From the beginning, Onyx has had a variety of unit and integration tests. Over time we have also added numerous property tests to the mix. Our property tests stress our peer coordination code paths and cluster scheduler, and we found numerous bugs that would have been hard to pickup with other testing methods. These techniques have allowed us to add complex features quickly.
While we have users happily using Onyx in production, it is likely that there are bugs waiting for the right set of scenarios to occur. When they do, reproducing these scenarios can be incredibly time consuming. We would much prefer to find these issues early and to have a way to test every release against grueling conditions that may only occasionally occur in a production environment.
Many forms of distributed tests can be both difficult to formulate and time consuming for developers to build. Luckily, a paper, Simple Testing Can Prevent Most Critical Failures Yuan et. al. found that almost all distributed systems failures can be reproduced with 3 or fewer nodes. Howevere we were in need of a better way to test for these forms of faults.
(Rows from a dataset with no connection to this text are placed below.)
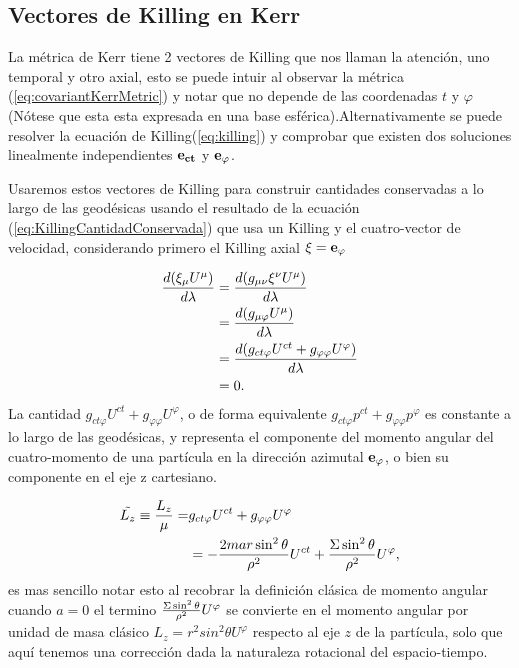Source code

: \subsection{Vectores de Killing en Kerr}
La métrica de Kerr tiene 2 vectores de Killing que nos llaman la atención, uno temporal y otro axial, esto se puede intuir al observar la métrica (\ref{eq:covariantKerrMetric}) y notar que no depende de las coordenadas $t$ y $\varphi$ (Nótese que esta esta expresada en una base esférica).Alternativamente se puede resolver la ecuación de Killing(\ref{eq:killing}) y comprobar que existen dos soluciones linealmente independientes $\mathbf{e_{ct}}$ y $\mathbf{e_\varphi}$.

Usaremos estos vectores de Killing para construir cantidades conservadas a lo largo de las geodésicas usando el resultado de la ecuación (\ref{eq:KillingCantidadConservada}) que usa un Killing y el cuatro-vector de velocidad, considerando primero el Killing axial $\mathbf{\xi}=\mathbf{e_\varphi}$

\begin{align}
    \frac{d (\xi_\mu U^\mu)}{d \lambda} & = \frac{d (g_{\mu\nu} \xi^\nu U^\mu)}{d \lambda}                               \\
                                 & =\frac{d (g_{\mu\varphi}  U^\mu)}{d \lambda}                                   \\
                                 & =\frac{d (g_{ ct \varphi}  U^{ct} + g_{\varphi\varphi}  U^\varphi)}{d \lambda} \\
                                 & =0 .
\end{align}
La cantidad $g_{ ct \varphi}  U^{ct} + g_{\varphi\varphi}  U^\varphi$, o de forma equivalente $g_{ ct \varphi}  p^{ct} + g_{\varphi\varphi}  p^\varphi$ es constante a lo largo de las geodésicas, y representa el componente del momento angular del cuatro-momento de una partícula en la dirección azimutal $\mathbf{e_\varphi}$, o bien su componente en el eje z cartesiano.

\begin{equation}
    \begin{aligned}
        \tilde{L_z}  \equiv\frac{L_z}{\mu} = & g_{ ct \varphi}  U^{ct} + g_{\varphi\varphi}  U^\varphi                                    \\
                                             & =- \frac{2 mar \sin^2\theta}{\rho^2}   U^{ct} + \frac{\Sigma \sin^2\theta}{\rho^2}  U^\varphi,
    \end{aligned}
\end{equation}
es mas sencillo notar esto al recobrar la definición clásica de momento angular cuando  $a=0$ el termino  $\frac{\Sigma \sin^2\theta}{\rho^2} U^\varphi$ se convierte en el momento angular por unidad de masa clásico $L_z= r^2 sin^2\theta U^\varphi$ respecto al eje $z$ de la partícula, solo que aquí tenemos una corrección dada la naturaleza rotacional del espacio-tiempo.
Kyle Kingsbury’s Jepsen library and Call Me Maybe series have been blazing a path to better testing of distributed systems. A Jepsen test is self described by Kingsbury as “a Clojure program which uses the Jepsen library to set up a distributed system, run a bunch of operations against that system, and verify that the history of those operations makes sense”. Kyle has been dragging the distributed systems world into a more consistent (and pager friendly) future. Did we mention that he’s now available for Jepsen consulting?